Both the key 8-bit contenders of yore, Atari 8-bit series and Commodore 64 custom graphics chips (Antic and Vic-II) “stole” cycles from the 6502 (or 6510 in the case of C64) did "cycle stealing", when it needed to access memory.
I remember writing a cpu intensive code on the Atari and using video blanking to speed up the code.
Plus those weren’t raw bitmaps but tile based to help keep memory and bandwidth costs down.
Not sure we're thinking the same way, but the C64 and Atari had bitmap modes, not just tile or character modes.

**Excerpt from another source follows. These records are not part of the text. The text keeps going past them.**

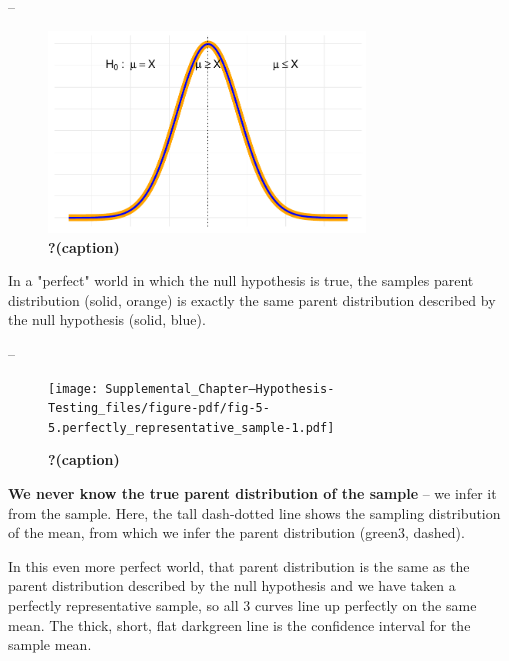 \documentclass[
  letterpaper,
  DIV=11,
  numbers=noendperiod]{scrartcl}
\begin{document}
--

\begin{figure}

{\centering \includegraphics[width=0.75\textwidth,height=\textheight]{Supplemental_Chapter---Hypothesis-Testing_files/figure-pdf/fig-5-5.null_identical_sample-1.pdf}

}

\caption{\label{fig-5-5.null_identical_sample}\textbf{?(caption)}}

\end{figure}

In a "perfect" world in which the null hypothesis is true, the
sample\textquotesingle s parent distribution (solid, orange) is exactly
the same parent distribution described by the null hypothesis (solid,
blue).

--

\begin{figure}

{\centering \texttt{[image: Supplemental\_Chapter---Hypothesis-Testing\_files/figure-pdf/fig-5-5.perfectly\_representative\_sample-1.pdf]}

}

\caption{\label{fig-5-5.perfectly_representative_sample}\textbf{?(caption)}}

\end{figure}

\textbf{We never know the true parent distribution of the sample} -- we
infer it from the sample. Here, the tall dash-dotted line shows the
sampling distribution of the mean, from which we infer the parent
distribution (green3, dashed).

In this even more perfect world, that parent distribution is the same as
the parent distribution described by the null hypothesis and we have
taken a perfectly representative sample, so all 3 curves line up
perfectly on the same mean. The thick, short, flat darkgreen line is the
confidence interval for the sample mean.
\end{document}
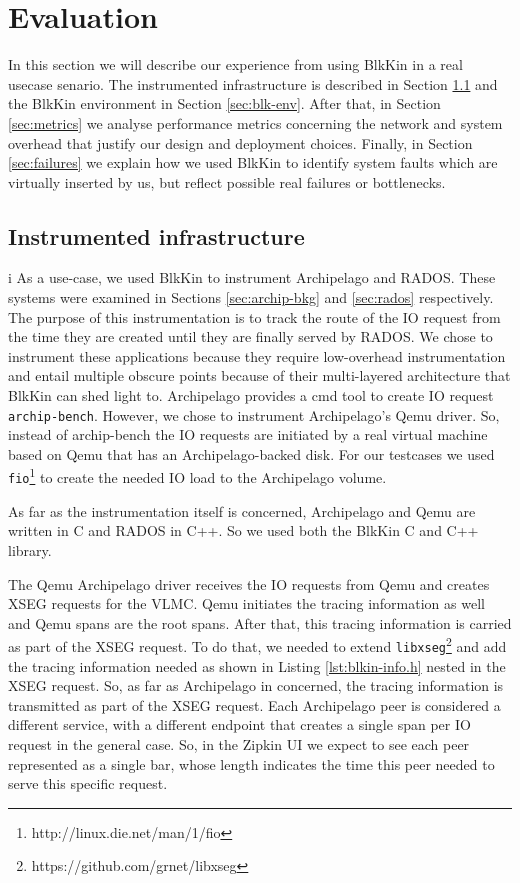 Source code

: \chapter{Evaluation}\label{ch:evaluation}

In this section we will describe our experience from using BlkKin in a real
usecase senario. The instrumented infrastructure is described in Section
\ref{sec:infra} and the BlkKin environment in Section \ref{sec:blk-env}. After
that, in Section \ref{sec:metrics} we analyse performance metrics concerning
the network and system overhead that justify our design and deployment choices.
Finally, in Section \ref{sec:failures} we explain how we used BlkKin to
identify system faults which are virtually inserted by us, but reflect possible
real failures or bottlenecks. 


\section{Instrumented infrastructure}\label{sec:infra} i
As a use-case, we used BlkKin to instrument Archipelago and RADOS. These systems
were examined in Sections \ref{sec:archip-bkg} and \ref{sec:rados} respectively.
The purpose of this instrumentation is to track the route of the IO request from
the time they are created until they are finally served by RADOS. We chose to
instrument these applications because they require low-overhead instrumentation
and entail multiple obscure points because of their multi-layered architecture
that BlkKin can shed light to. Archipelago provides a cmd tool to create IO
request \texttt{archip-bench}. However, we chose to instrument Archipelago's
Qemu driver. So, instead of archip-bench the IO requests are initiated by a real
virtual machine based on Qemu that has an Archipelago-backed disk. For our
testcases we used \texttt{fio}\footnote{http://linux.die.net/man/1/fio} to
create the needed IO load to the Archipelago volume. 

As far as the instrumentation itself is concerned, Archipelago and Qemu are
written in C and RADOS in C++. So we used both the BlkKin C and C++ library.

The Qemu Archipelago driver receives the IO requests from Qemu and creates XSEG
requests for the VLMC. Qemu initiates the tracing information as well and Qemu
spans are the root spans. After that, this tracing information is carried as
part of the XSEG request. To do that, we needed to extend
\texttt{libxseg}\footnote{https://github.com/grnet/libxseg} and add the tracing
information needed as shown in Listing \ref{lst:blkin-info.h} nested in the XSEG
request. So, as far as Archipelago in concerned, the tracing information is
transmitted as part of the XSEG request. Each Archipelago peer is considered a
different service, with a different endpoint that creates a single span per IO
request in the general case. So, in the Zipkin UI we expect to see each peer
represented as a single bar, whose length indicates the time this peer needed to
serve this specific request.

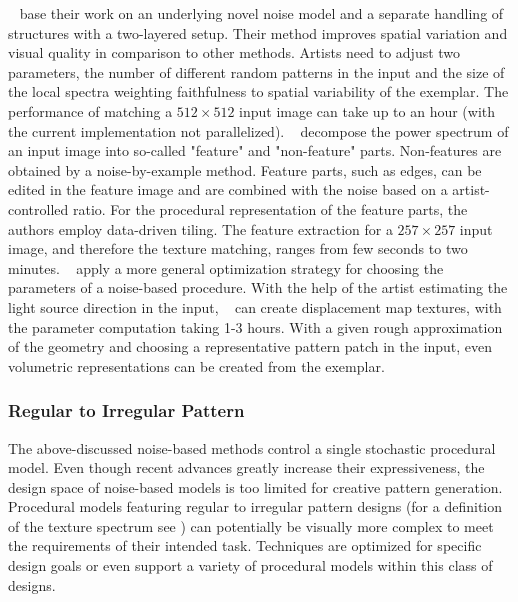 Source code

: \citeauthor*{guingo_2017_btm}~\cite{guingo_2017_btm} base their work on an underlying novel noise model and a separate handling of structures with a two-layered setup. Their method improves spatial variation and visual quality in comparison to other methods. Artists need to adjust two parameters, the number of different random patterns in the input and the size of the local spectra weighting faithfulness to spatial variability of the exemplar. The performance of matching a $512\times512$ input image can take up to an hour (with the current implementation not parallelized). \citeauthor*{kang_2017_fpt}~\cite{kang_2017_fpt} decompose the power spectrum of an input image into so-called "feature" and "non-feature" parts. Non-features are obtained by a noise-by-example method. Feature parts, such as edges, can be edited in the feature image and are combined with the noise based on a artist-controlled ratio. For the procedural representation of the feature parts, the authors employ data-driven tiling. The feature extraction for a $257\times257$ input image, and therefore the texture matching, ranges from few seconds to two minutes. \citeauthor*{gilet_2010_ias}~\cite{gilet_2010_ias} apply a more general optimization strategy for choosing the parameters of a noise-based procedure. With the help of the artist estimating the light source direction in the input, \citeauthor*{gilet_2010_ias}~\cite{gilet_2010_ias} can create displacement map textures, with the parameter computation taking 1-3 hours. With a given rough approximation of the geometry and choosing a representative pattern patch in the input, even volumetric representations can be created from the exemplar.

\subsubsection{Regular to Irregular Pattern}
\label{subsubsec:analysis_distribution_and_repetition_regular}

The above-discussed noise-based methods control a single stochastic procedural model. Even though recent advances greatly increase their expressiveness, the design space of noise-based models is too limited for creative pattern generation. Procedural models featuring regular to irregular pattern designs (for a definition of the texture spectrum see \cite{lin_2006_qeo}) can potentially be visually more complex to meet the requirements of their intended task. Techniques are optimized for specific design goals or even support a variety of procedural models within this class of designs.

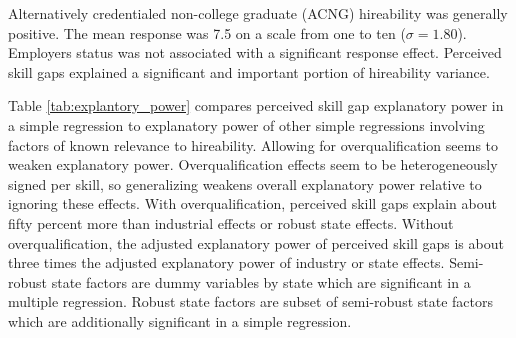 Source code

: \documentclass[review]{elsarticle}
\begin{document}



Alternatively credentialed non-college graduate (ACNG) hireability was generally positive.
The mean response was 7.5 on a scale from one to ten ($\sigma = 1.80$).
Employers status was not associated with a significant response effect.
Perceived skill gaps explained a significant and important portion of hireability variance.

Table \ref{tab:explantory_power} compares perceived skill gap explanatory power in a simple regression
to explanatory power of other simple regressions involving factors of known relevance to hireability.
Allowing for overqualification seems to weaken explanatory power.
Overqualification effects seem to be heterogeneously signed per skill, so generalizing weakens overall explanatory power relative to ignoring these effects.
With overqualification, perceived skill gaps explain about fifty percent more than industrial effects or robust state effects.
Without overqualification, the adjusted explanatory power of perceived skill gaps is about three times the adjusted explanatory power of industry or state effects.
Semi-robust state factors are dummy variables by state which are significant in a multiple regression.
Robust state factors are subset of semi-robust state factors which are additionally significant in a simple regression.
\end{document}
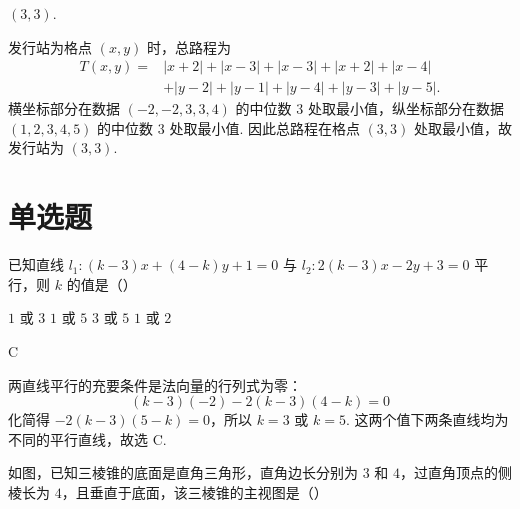 \begin{answer}
\((3,3)\).
\end{answer}

\begin{solution}
发行站为格点 \((x,y)\) 时，总路程为
\[
\begin{aligned}
T(x,y)={}&|x+2|+|x-3|+|x-3|+|x+2|+|x-4|\\
&+|y-2|+|y-1|+|y-4|+|y-3|+|y-5|.
\end{aligned}
\]
横坐标部分在数据 \((-2,-2,3,3,4)\) 的中位数 \(3\) 处取最小值，纵坐标部分在数据 \((1,2,3,4,5)\) 的中位数 \(3\) 处取最小值. 因此总路程在格点 \((3,3)\) 处取最小值，故发行站为 \((3,3)\).
\end{solution}

\section{单选题}

\begin{problem}
已知直线 \(l_1: (k - 3)x + (4 - k)y + 1 = 0\) 与 \(l_2: 2(k - 3)x - 2y + 3 = 0\) 平行，则 \(k\) 的值是（\quad）

\choices
    {\(1\) 或 \(3\)}
    {\(1\) 或 \(5\)}
    {\(3\) 或 \(5\)}
    {\(1\) 或 \(2\)}
\end{problem}

\begin{answer}
C
\end{answer}

\begin{solution}
两直线平行的充要条件是法向量的行列式为零：
\[
(k-3)(-2)-2(k-3)(4-k)=0
\]
化简得 \(-2(k-3)(5-k)=0\)，所以 \(k=3\) 或 \(k=5\). 这两个值下两条直线均为不同的平行直线，故选 C.
\end{solution}

\begin{problem}
如图，已知三棱锥的底面是直角三角形，直角边长分别为 \(3\) 和 \(4\)，过直角顶点的侧棱长为 \(4\)，且垂直于底面，该三棱锥的主视图是（\quad）


    {}
    {}
    {}
\end{problem}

And yet despite the lower parts count the Macintosh was more expensive than competing products from Commodore and Atari that had dedicated silicon for video rendering. I guess Apple must have had huge gross margins on hardware sales given how little was in the box.
Plus ça change...
Exactly. Like the Apple ][, the original Mac framebuffer was set up with alternating accesses, relying on the framebuffer reads to manage DRAM refresh.
It looks like DRAM was set up on a 6-CPU-cycle period, as 512 bits (32 16-bit bus accesses) x 342 lines x 60 Hz x 6 cycles x 2 gives 7.87968 MHz, which is just slightly faster than the nominal 7.83 MHz, the remaining .6% presumably being spent during vblank.
But why 342 and tune the clock speed down instead of keeping the clock speed at 8MHz and having floor(8e6/2/6/60/32) = 347 lines?
I suspect kmill is right: https://news.ycombinator.com/item?id=44110611 -- 512x342 is very close to 3:2 aspect ratio, whereas 347 would give you an awkward 1.476:1 aspect ratio.
That doesn't sound right. The tube the mac was displaying on was much closer to a TV-style 4:3 ratio anyway, there were significant blank spaces at the top and bottom.
If I was placing bets, it was another hardware limitation. Maybe 342 put them right at some particular DRAM timing limit for the chips they were signing contracts for. Or maybe more likely, the ~21.5 kHz scan rate was a hard limit from the tube supplier (that was much faster than TVs could do) and they had a firm 60 Hz requirement from Jobs or whoever.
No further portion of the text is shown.